Skip any image you find and restate the rest of the data word for word.

##### DATA FOR THIS EXERCISE

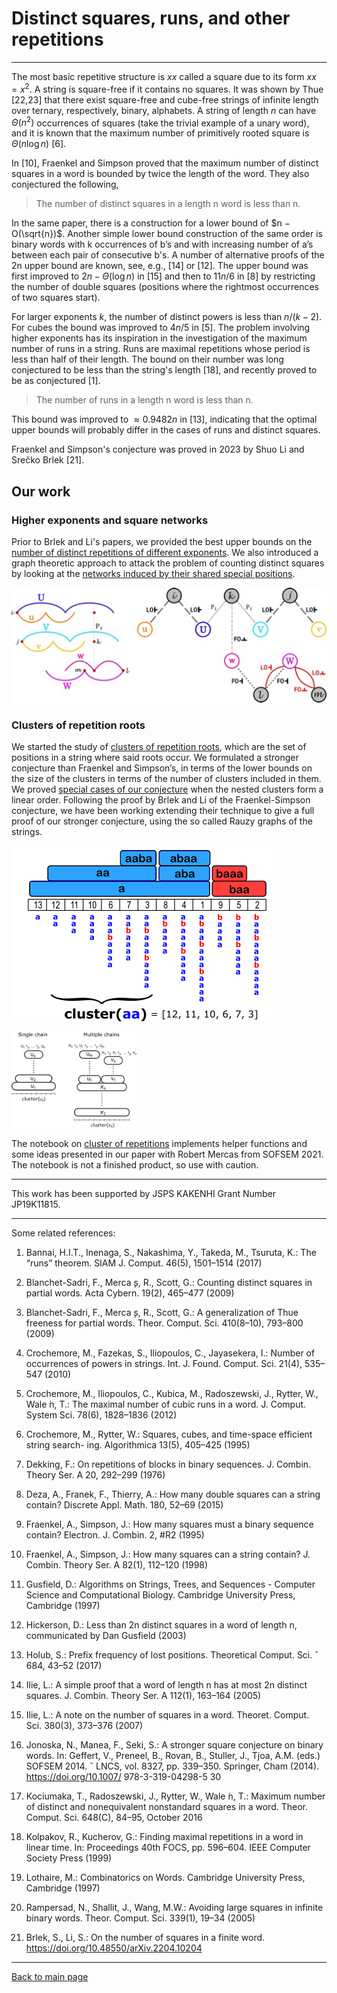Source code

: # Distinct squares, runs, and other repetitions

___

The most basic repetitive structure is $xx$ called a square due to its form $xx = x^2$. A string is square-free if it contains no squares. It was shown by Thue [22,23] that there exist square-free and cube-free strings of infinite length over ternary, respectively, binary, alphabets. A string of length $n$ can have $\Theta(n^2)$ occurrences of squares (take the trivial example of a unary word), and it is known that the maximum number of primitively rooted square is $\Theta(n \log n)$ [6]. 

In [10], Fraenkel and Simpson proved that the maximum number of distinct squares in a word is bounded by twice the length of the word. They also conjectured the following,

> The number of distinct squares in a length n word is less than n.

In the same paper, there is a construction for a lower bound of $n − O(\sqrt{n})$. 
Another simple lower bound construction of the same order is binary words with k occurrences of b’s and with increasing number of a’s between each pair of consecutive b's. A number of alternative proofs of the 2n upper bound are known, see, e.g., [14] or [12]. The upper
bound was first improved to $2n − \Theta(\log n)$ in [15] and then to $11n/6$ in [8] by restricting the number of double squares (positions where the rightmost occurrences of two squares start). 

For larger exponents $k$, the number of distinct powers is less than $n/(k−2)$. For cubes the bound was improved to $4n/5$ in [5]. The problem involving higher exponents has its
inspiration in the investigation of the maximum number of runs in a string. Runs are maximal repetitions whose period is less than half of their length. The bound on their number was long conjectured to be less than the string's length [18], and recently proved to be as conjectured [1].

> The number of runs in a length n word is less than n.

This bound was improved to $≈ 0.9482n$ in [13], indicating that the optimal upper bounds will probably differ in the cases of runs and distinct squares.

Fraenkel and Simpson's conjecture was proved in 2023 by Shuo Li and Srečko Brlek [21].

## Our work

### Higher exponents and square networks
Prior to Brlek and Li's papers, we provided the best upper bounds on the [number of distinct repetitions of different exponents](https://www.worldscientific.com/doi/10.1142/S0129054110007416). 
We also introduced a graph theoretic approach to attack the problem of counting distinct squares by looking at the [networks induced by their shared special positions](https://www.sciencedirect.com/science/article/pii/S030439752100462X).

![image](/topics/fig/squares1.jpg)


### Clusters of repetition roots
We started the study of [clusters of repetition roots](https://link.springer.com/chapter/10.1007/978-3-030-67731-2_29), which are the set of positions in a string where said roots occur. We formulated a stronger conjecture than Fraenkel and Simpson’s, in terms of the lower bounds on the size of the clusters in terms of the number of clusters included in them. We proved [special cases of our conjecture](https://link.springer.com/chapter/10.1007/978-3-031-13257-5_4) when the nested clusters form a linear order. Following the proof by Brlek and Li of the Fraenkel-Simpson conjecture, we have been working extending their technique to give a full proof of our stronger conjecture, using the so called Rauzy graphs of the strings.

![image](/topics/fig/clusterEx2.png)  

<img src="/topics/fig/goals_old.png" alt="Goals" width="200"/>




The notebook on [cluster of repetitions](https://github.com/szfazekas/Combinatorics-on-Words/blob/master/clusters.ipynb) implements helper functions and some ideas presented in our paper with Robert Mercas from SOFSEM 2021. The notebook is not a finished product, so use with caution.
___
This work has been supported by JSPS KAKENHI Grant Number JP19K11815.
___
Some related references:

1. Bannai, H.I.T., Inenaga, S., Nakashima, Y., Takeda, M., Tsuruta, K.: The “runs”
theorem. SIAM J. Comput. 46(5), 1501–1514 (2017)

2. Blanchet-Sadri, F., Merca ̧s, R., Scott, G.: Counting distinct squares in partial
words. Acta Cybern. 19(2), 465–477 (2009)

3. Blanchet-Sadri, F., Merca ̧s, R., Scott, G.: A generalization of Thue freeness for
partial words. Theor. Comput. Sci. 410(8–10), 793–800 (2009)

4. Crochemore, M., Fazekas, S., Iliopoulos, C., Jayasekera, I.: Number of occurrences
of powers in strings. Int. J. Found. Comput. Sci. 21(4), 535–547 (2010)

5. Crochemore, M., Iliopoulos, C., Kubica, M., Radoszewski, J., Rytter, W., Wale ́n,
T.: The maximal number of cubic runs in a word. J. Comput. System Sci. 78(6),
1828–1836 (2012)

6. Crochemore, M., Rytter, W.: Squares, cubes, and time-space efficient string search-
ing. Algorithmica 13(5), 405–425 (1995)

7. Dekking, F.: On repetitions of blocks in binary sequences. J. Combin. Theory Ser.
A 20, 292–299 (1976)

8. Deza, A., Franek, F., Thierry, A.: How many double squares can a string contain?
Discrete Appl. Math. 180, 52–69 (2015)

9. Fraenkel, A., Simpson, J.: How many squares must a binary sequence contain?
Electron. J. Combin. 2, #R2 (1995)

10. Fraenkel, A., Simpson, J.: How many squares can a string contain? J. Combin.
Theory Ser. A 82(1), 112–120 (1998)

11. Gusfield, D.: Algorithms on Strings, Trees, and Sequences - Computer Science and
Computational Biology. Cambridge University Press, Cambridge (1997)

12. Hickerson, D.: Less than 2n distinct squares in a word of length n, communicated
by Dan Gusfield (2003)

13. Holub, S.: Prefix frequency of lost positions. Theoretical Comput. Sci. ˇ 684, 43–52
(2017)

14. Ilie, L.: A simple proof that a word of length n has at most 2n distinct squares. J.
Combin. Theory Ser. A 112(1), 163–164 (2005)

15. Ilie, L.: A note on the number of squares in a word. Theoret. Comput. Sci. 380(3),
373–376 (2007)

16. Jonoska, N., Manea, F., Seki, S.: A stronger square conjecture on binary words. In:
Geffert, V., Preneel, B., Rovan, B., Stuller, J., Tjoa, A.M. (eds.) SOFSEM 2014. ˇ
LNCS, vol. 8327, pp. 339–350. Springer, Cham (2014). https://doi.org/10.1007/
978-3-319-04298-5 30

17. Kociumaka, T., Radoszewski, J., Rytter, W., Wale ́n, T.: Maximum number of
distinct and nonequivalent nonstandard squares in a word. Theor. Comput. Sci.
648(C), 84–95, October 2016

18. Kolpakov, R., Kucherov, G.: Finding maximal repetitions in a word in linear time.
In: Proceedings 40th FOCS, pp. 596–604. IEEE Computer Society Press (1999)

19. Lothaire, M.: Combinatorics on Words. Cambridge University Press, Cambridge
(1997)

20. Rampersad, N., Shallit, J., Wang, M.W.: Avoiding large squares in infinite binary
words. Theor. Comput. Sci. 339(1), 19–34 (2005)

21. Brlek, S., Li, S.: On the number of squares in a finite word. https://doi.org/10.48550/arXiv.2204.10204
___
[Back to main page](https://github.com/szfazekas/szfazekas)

##########

### RESPONSE TO THE EXERCISE
Source code

: # Distinct squares, runs, and other repetitions

___

The most basic repetitive structure is $xx$ called a square due to its form $xx = x^2$. A string is square-free if it contains no squares. It was shown by Thue [22,23] that there exist square-free and cube-free strings of infinite length over ternary, respectively, binary, alphabets. A string of length $n$ can have $\Theta(n^2)$ occurrences of squares (take the trivial example of a unary word), and it is known that the maximum number of primitively rooted square is $\Theta(n \log n)$ [6]. 

In [10], Fraenkel and Simpson proved that the maximum number of distinct squares in a word is bounded by twice the length of the word. They also conjectured the following,

> The number of distinct squares in a length n word is less than n.

In the same paper, there is a construction for a lower bound of $n − O(\sqrt{n})$. 
Another simple lower bound construction of the same order is binary words with k occurrences of b’s and with increasing number of a’s between each pair of consecutive b's. A number of alternative proofs of the 2n upper bound are known, see, e.g., [14] or [12]. The upper
bound was first improved to $2n − \Theta(\log n)$ in [15] and then to $11n/6$ in [8] by restricting the number of double squares (positions where the rightmost occurrences of two squares start). 

For larger exponents $k$, the number of distinct powers is less than $n/(k−2)$. For cubes the bound was improved to $4n/5$ in [5]. The problem involving higher exponents has its
inspiration in the investigation of the maximum number of runs in a string. Runs are maximal repetitions whose period is less than half of their length. The bound on their number was long conjectured to be less than the string's length [18], and recently proved to be as conjectured [1].

> The number of runs in a length n word is less than n.

This bound was improved to $≈ 0.9482n$ in [13], indicating that the optimal upper bounds will probably differ in the cases of runs and distinct squares.

Fraenkel and Simpson's conjecture was proved in 2023 by Shuo Li and Srečko Brlek [21].

## Our work

### Higher exponents and square networks
Prior to Brlek and Li's papers, we provided the best upper bounds on the [number of distinct repetitions of different exponents](https://www.worldscientific.com/doi/10.1142/S0129054110007416). 
We also introduced a graph theoretic approach to attack the problem of counting distinct squares by looking at the [networks induced by their shared special positions](https://www.sciencedirect.com/science/article/pii/S030439752100462X).

![image](/topics/fig/squares1.jpg)


### Clusters of repetition roots
We started the study of [clusters of repetition roots](https://link.springer.com/chapter/10.1007/978-3-030-67731-2_29), which are the set of positions in a string where said roots occur. We formulated a stronger conjecture than Fraenkel and Simpson’s, in terms of the lower bounds on the size of the clusters in terms of the number of clusters included in them. We proved [special cases of our conjecture](https://link.springer.com/chapter/10.1007/978-3-031-13257-5_4) when the nested clusters form a linear order. Following the proof by Brlek and Li of the Fraenkel-Simpson conjecture, we have been working extending their technique to give a full proof of our stronger conjecture, using the so called Rauzy graphs of the strings.

![image](/topics/fig/clusterEx2.png)  

<img src="/topics/fig/goals_old.png" alt="Goals" width="200"/>




The notebook on [cluster of repetitions](https://github.com/szfazekas/Combinatorics-on-Words/blob/master/clusters.ipynb) implements helper functions and some ideas presented in our paper with Robert Mercas from SOFSEM 2021. The notebook is not a finished product, so use with caution.
___
This work has been supported by JSPS KAKENHI Grant Number JP19K11815.
___
Some related references:

1. Bannai, H.I.T., Inenaga, S., Nakashima, Y., Takeda, M., Tsuruta, K.: The “runs”
theorem. SIAM J. Comput. 46(5), 1501–1514 (2017)

2. Blanchet-Sadri, F., Merca ̧s, R., Scott, G.: Counting distinct squares in partial
words. Acta Cybern. 19(2), 465–477 (2009)

3. Blanchet-Sadri, F., Merca ̧s, R., Scott, G.: A generalization of Thue freeness for
partial words. Theor. Comput. Sci. 410(8–10), 793–800 (2009)

4. Crochemore, M., Fazekas, S., Iliopoulos, C., Jayasekera, I.: Number of occurrences
of powers in strings. Int. J. Found. Comput. Sci. 21(4), 535–547 (2010)

5. Crochemore, M., Iliopoulos, C., Kubica, M., Radoszewski, J., Rytter, W., Wale ́n,
T.: The maximal number of cubic runs in a word. J. Comput. System Sci. 78(6),
1828–1836 (2012)

6. Crochemore, M., Rytter, W.: Squares, cubes, and time-space efficient string search-
ing. Algorithmica 13(5), 405–425 (1995)

7. Dekking, F.: On repetitions of blocks in binary sequences. J. Combin. Theory Ser.
A 20, 292–299 (1976)

8. Deza, A., Franek, F., Thierry, A.: How many double squares can a string contain?
Discrete Appl. Math. 180, 52–69 (2015)

9. Fraenkel, A., Simpson, J.: How many squares must a binary sequence contain?
Electron. J. Combin. 2, #R2 (1995)

10. Fraenkel, A., Simpson, J.: How many squares can a string contain? J. Combin.
Theory Ser. A 82(1), 112–120 (1998)

11. Gusfield, D.: Algorithms on Strings, Trees, and Sequences - Computer Science and
Computational Biology. Cambridge University Press, Cambridge (1997)

12. Hickerson, D.: Less than 2n distinct squares in a word of length n, communicated
by Dan Gusfield (2003)

13. Holub, S.: Prefix frequency of lost positions. Theoretical Comput. Sci. ˇ 684, 43–52
(2017)

14. Ilie, L.: A simple proof that a word of length n has at most 2n distinct squares. J.
Combin. Theory Ser. A 112(1), 163–164 (2005)

15. Ilie, L.: A note on the number of squares in a word. Theoret. Comput. Sci. 380(3),
373–376 (2007)

16. Jonoska, N., Manea, F., Seki, S.: A stronger square conjecture on binary words. In:
Geffert, V., Preneel, B., Rovan, B., Stuller, J., Tjoa, A.M. (eds.) SOFSEM 2014. ˇ
LNCS, vol. 8327, pp. 339–350. Springer, Cham (2014). https://doi.org/10.1007/
978-3-319-04298-5 30

17. Kociumaka, T., Radoszewski, J., Rytter, W., Wale ́n, T.: Maximum number of
distinct and nonequivalent nonstandard squares in a word. Theor. Comput. Sci.
648(C), 84–95, October 2016

18. Kolpakov, R., Kucherov, G.: Finding maximal repetitions in a word in linear time.
In: Proceedings 40th FOCS, pp. 596–604. IEEE Computer Society Press (1999)

19. Lothaire, M.: Combinatorics on Words. Cambridge University Press, Cambridge
(1997)

20. Rampersad, N., Shallit, J., Wang, M.W.: Avoiding large squares in infinite binary
words. Theor. Comput. Sci. 339(1), 19–34 (2005)

21. Brlek, S., Li, S.: On the number of squares in a finite word. https://doi.org/10.48550/arXiv.2204.10204
___
[Back to main page](https://github.com/szfazekas/szfazekas)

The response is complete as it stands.